Если 6-я симфония в исполнении венского оркестра поражала тонкостью и тщательностью выделки орнамента, индивидуальным мастерством инструменталистов и определяемой её замыслом умиротворённостью, то 7-я симфония впечатляла прямо противоположным — монолитностью оркестровой массы, плотностью потока звучания и его устремлённостью.
Знаменитая вторая часть поражала разнообразием настроений, замечательно отражённых исполнением:
это и суровая волевая «поступь», и «лирические отступления», для своего выражения потребовавшие выверенного динамического плана и гибко управляемого tempo rubato, великолепно воплощаемого внятными жестами Тилемана, за которыми оркестр при исполнении любой бетховенской симфонии следовал столь же послушно и безоговорочно, как пальцы за мыслями пианиста при исполнении бетховенских сонат.
Здесь я хотел бы отметить свободную и точную манеру дирижирования Тилемана: иногда он давал темп широким жестом, позволяя оркестру использовать инерцию музыкального движения, а в нужных моментах показывал мелкие длительности, тем самым подхватывая оркестр на темповых «поворотах» и задавая новую меру движения.
Динамику дирижёр иной раз показывал уж очень образно, приседая чуть ли не на корточки и всем своим телом демонстрируя, что звук необходимо утопить, а нарастание динамики иллюстрировал размашистыми движениями, стоя в полный рост и поднимая руки выше головы:
это можно было бы счесть «игрой на публику», если бы только не был достигнут столь впечатляющий результат.

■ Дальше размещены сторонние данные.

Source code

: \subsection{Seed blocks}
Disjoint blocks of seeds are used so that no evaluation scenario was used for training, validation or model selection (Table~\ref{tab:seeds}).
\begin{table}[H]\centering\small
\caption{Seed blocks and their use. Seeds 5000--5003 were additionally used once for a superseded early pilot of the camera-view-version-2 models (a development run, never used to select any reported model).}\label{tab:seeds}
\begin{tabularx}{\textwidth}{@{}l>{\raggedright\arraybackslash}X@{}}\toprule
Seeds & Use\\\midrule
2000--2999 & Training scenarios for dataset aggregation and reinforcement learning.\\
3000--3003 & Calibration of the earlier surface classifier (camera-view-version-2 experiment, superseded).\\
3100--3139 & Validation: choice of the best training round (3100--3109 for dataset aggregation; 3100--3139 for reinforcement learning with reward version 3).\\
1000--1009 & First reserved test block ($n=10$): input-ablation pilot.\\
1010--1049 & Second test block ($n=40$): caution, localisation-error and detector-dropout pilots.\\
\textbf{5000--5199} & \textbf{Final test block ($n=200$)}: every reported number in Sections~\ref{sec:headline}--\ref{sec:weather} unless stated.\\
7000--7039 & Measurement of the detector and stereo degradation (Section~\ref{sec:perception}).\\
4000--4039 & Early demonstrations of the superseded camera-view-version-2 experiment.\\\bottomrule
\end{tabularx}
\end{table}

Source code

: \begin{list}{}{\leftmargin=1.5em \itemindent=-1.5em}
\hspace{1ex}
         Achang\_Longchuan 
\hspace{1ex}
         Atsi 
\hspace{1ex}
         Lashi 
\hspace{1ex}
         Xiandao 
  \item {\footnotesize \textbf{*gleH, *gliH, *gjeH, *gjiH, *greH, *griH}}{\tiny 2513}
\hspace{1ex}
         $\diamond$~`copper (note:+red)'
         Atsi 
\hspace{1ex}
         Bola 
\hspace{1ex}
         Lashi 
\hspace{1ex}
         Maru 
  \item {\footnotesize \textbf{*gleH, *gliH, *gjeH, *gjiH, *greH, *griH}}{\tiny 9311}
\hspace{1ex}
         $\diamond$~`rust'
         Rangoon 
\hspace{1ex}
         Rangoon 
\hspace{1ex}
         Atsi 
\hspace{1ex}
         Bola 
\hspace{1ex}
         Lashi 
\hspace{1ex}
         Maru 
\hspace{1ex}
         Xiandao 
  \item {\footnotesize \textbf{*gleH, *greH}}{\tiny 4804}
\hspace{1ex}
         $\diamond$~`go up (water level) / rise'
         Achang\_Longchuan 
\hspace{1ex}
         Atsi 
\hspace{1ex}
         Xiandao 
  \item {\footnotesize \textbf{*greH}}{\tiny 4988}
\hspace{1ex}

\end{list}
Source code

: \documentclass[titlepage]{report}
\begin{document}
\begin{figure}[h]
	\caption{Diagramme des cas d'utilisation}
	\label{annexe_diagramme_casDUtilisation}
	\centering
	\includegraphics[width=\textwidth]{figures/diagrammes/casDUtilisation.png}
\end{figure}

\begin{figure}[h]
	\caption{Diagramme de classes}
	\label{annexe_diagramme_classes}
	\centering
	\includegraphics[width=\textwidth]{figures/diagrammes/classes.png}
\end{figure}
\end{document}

Как правило, Тилеман показывал ключевые вступления всем группам и отдельным музыкантам, хотя мог бы, наверное, и не делать этого, так как Венский филармонический оркестр вышколен до такой степени, что способен и без дирижёра исполнять симфонии Бетховена чуть ли не наизусть в некоем «усреднённом» стиле. Любопытно, что сам
Тилеман был великолепно подготовлен и дирижировал наизусть
— партитуры перед ним не было, а оркестр за ним шёл просто великолепно и с видимым удовольствием.